Dataset items

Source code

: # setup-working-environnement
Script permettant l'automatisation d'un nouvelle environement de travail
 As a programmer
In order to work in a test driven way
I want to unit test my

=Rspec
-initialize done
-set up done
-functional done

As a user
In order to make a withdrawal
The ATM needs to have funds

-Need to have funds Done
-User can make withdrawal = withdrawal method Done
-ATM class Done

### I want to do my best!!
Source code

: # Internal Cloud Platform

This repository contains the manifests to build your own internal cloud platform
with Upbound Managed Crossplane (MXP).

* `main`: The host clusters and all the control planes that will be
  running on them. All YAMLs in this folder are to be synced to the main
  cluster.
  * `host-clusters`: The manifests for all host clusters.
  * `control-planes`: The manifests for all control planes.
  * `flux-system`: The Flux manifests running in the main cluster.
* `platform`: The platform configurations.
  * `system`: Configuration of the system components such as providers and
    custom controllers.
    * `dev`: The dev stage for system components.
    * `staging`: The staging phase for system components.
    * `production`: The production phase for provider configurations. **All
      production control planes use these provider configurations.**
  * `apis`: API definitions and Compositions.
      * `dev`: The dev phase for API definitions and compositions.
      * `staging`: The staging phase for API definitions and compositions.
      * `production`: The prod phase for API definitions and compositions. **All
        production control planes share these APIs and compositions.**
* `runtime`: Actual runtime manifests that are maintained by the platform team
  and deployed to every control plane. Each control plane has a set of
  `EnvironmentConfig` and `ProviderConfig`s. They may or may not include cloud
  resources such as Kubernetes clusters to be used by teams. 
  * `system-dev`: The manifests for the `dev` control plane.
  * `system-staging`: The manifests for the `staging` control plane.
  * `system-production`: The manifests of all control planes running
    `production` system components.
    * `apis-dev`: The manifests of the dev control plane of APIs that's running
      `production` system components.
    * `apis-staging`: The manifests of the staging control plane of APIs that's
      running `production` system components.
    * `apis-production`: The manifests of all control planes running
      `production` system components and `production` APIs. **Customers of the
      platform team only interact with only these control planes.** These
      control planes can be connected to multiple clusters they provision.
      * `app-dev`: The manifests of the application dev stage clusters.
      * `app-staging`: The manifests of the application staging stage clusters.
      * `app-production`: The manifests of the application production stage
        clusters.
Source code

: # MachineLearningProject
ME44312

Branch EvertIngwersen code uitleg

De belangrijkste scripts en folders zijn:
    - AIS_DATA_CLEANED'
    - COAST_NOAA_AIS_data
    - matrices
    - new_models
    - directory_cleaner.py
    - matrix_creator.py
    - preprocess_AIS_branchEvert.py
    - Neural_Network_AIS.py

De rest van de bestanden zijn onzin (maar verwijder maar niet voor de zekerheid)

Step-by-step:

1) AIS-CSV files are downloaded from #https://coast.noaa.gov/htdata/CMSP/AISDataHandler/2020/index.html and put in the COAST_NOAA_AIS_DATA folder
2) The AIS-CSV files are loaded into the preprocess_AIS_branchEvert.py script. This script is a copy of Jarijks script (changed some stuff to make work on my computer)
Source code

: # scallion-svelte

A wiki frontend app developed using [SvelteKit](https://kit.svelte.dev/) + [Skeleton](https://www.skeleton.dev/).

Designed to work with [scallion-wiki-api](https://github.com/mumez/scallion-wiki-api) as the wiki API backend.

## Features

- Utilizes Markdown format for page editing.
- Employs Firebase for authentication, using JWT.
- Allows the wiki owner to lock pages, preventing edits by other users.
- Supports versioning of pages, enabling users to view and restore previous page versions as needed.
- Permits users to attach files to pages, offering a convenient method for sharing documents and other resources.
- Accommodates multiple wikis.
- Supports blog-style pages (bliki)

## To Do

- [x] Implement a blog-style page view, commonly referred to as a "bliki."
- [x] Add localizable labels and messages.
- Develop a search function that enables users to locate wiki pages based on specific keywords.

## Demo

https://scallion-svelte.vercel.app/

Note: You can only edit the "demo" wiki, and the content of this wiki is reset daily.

> ABOUT THIS TASK
Look through the entries for the string "configurations". Every line that has it belongs in the answer.

> ANSWER FOR THE TASK
* `platform`: The platform configurations.
    * `production`: The production phase for provider configurations. **All
      production control planes use these provider configurations.**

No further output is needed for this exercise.